§ WHAT YOU HAVE TO DO
Using the records provided below, locate and copy each line that contains the word "layout".

§ INPUT DATA
# # #

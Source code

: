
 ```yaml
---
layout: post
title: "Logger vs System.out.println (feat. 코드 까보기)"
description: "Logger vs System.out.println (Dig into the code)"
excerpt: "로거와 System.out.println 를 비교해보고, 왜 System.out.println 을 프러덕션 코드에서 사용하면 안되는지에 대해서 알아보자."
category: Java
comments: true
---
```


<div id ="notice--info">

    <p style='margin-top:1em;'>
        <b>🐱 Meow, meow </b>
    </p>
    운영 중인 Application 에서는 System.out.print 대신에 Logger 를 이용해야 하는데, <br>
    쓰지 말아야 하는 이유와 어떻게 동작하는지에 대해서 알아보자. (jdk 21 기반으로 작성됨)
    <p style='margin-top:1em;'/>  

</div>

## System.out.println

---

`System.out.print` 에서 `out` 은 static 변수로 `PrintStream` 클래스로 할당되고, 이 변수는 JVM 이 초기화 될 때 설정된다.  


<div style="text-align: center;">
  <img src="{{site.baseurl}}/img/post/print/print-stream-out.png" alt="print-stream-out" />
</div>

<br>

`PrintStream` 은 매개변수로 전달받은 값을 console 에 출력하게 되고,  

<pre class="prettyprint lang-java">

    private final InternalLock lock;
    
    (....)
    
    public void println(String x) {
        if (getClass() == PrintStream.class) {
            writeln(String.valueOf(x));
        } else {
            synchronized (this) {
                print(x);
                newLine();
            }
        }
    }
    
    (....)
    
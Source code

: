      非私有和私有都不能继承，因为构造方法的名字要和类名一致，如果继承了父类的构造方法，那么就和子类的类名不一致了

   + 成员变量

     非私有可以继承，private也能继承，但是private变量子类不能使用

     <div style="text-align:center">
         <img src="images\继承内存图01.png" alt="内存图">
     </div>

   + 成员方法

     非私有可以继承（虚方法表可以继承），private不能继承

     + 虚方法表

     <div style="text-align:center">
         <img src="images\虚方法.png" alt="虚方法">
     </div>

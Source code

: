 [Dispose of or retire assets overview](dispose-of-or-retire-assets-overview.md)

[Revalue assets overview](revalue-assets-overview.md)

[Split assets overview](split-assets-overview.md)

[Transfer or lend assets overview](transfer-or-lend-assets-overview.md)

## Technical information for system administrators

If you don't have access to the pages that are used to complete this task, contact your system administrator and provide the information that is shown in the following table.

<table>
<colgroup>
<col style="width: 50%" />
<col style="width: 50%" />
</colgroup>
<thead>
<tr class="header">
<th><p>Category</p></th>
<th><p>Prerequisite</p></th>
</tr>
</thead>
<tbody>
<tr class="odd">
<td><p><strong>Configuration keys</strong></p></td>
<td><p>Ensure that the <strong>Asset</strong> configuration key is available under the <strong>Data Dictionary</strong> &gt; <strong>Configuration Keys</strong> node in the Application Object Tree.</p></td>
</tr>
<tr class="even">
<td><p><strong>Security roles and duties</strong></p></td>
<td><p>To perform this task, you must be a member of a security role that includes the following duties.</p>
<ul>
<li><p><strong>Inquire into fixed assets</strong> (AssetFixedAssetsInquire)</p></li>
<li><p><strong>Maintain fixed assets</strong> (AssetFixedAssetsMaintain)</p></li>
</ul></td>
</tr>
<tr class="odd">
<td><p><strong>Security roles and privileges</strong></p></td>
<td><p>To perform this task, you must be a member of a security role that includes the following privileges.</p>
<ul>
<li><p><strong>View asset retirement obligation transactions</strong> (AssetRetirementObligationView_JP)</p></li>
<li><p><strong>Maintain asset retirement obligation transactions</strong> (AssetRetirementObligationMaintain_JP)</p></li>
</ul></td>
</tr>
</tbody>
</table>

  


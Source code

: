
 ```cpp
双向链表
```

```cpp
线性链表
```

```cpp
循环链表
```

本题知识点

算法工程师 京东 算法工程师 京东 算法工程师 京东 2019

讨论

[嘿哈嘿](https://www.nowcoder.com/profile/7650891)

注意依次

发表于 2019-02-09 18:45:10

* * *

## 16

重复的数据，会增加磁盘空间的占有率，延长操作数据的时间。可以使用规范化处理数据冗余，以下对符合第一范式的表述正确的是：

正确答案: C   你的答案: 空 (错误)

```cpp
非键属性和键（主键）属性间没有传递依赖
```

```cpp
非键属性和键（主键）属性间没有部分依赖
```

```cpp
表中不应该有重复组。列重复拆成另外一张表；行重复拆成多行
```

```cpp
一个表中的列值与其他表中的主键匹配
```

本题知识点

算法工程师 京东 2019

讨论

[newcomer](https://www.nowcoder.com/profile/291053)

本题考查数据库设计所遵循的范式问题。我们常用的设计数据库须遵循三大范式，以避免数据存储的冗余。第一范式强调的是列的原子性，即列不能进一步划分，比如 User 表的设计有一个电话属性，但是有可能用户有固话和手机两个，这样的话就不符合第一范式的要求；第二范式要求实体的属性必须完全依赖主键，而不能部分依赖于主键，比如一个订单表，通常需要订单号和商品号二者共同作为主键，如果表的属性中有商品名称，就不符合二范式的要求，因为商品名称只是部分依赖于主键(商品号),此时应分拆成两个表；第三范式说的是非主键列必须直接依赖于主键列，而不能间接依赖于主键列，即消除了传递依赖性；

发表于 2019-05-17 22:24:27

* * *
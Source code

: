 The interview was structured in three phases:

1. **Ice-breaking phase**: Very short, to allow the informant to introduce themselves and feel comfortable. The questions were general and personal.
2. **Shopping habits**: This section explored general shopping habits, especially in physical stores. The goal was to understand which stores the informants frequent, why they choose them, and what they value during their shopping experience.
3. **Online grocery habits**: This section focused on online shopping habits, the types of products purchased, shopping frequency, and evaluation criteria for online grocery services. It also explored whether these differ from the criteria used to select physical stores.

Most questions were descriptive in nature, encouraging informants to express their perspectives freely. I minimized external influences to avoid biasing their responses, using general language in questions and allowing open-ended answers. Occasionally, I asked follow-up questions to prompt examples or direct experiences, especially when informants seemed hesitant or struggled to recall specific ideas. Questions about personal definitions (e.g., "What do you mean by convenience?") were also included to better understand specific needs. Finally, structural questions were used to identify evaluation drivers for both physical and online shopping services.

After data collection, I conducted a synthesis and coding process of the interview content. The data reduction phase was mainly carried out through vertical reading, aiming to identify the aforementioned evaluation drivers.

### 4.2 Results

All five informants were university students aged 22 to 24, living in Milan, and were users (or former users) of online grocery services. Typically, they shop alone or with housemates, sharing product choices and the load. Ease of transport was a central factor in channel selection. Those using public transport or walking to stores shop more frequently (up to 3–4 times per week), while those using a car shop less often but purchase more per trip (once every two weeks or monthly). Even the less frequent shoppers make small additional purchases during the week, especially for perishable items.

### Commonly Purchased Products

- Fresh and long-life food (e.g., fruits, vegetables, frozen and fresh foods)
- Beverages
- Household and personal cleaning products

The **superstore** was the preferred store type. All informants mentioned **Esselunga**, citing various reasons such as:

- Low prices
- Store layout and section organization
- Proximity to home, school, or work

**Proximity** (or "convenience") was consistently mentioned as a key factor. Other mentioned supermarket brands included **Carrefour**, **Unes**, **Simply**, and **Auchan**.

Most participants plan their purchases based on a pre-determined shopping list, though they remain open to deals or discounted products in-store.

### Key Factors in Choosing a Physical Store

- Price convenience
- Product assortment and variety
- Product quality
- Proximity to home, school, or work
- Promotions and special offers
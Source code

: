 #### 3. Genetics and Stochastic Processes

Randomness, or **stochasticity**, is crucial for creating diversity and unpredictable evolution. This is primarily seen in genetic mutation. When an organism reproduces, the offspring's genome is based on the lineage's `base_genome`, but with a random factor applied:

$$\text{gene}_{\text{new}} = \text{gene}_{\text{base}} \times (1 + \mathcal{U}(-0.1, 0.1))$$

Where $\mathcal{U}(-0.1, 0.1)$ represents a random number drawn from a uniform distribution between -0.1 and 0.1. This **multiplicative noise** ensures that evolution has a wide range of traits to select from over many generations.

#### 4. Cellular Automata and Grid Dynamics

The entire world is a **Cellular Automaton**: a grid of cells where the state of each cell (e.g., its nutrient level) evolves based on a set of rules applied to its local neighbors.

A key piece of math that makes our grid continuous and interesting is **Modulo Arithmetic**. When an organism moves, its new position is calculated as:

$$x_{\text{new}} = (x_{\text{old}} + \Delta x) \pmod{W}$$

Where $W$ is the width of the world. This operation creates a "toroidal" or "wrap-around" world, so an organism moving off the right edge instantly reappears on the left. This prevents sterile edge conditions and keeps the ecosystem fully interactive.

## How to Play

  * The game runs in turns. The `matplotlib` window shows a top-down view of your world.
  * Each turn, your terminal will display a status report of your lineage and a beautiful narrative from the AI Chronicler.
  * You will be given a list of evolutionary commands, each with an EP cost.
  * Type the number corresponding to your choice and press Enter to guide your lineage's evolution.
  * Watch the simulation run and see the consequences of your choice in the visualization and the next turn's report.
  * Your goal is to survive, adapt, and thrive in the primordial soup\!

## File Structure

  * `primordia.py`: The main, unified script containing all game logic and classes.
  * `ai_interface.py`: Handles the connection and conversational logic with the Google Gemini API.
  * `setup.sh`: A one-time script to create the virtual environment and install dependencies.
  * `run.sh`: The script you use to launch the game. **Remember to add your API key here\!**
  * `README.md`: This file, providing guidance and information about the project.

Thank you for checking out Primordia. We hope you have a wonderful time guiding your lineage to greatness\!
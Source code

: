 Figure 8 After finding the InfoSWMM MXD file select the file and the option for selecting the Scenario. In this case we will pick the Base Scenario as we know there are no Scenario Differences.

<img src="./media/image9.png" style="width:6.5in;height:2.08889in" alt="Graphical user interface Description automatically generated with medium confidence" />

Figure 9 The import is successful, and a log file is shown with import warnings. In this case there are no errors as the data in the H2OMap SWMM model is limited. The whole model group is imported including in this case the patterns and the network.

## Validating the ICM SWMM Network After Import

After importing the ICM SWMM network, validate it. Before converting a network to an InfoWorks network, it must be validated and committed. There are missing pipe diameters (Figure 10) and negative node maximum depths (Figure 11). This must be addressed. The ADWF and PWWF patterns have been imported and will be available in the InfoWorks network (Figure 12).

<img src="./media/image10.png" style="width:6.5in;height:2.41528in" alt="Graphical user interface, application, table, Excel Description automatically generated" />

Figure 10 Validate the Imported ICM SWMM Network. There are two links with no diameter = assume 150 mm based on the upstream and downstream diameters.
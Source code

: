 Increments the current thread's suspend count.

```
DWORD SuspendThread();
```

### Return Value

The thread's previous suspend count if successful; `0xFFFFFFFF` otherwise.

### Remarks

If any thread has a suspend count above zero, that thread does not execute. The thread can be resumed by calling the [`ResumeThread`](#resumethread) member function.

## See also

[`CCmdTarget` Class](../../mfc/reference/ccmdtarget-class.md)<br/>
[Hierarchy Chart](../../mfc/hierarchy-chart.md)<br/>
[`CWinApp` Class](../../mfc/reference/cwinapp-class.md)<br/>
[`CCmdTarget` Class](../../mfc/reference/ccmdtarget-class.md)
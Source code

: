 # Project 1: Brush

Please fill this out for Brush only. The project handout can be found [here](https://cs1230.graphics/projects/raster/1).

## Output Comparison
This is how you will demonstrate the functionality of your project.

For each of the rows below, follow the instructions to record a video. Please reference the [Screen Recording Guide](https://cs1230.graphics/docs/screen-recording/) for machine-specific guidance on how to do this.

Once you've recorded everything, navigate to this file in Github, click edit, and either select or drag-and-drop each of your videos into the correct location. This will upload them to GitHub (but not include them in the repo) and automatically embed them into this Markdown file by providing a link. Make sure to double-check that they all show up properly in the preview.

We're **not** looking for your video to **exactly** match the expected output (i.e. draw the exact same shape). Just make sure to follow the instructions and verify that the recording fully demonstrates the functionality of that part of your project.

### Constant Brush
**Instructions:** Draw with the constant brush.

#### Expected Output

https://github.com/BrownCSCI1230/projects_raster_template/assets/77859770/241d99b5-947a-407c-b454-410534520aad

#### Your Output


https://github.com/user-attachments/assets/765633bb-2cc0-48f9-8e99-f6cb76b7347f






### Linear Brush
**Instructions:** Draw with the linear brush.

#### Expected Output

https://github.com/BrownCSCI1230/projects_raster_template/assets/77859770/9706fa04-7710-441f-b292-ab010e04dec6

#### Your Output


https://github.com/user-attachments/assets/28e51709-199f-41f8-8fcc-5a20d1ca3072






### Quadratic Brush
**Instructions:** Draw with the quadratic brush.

# # #

§ ANSWER TO THE PROBLEM
layout: post
- Store layout and section organization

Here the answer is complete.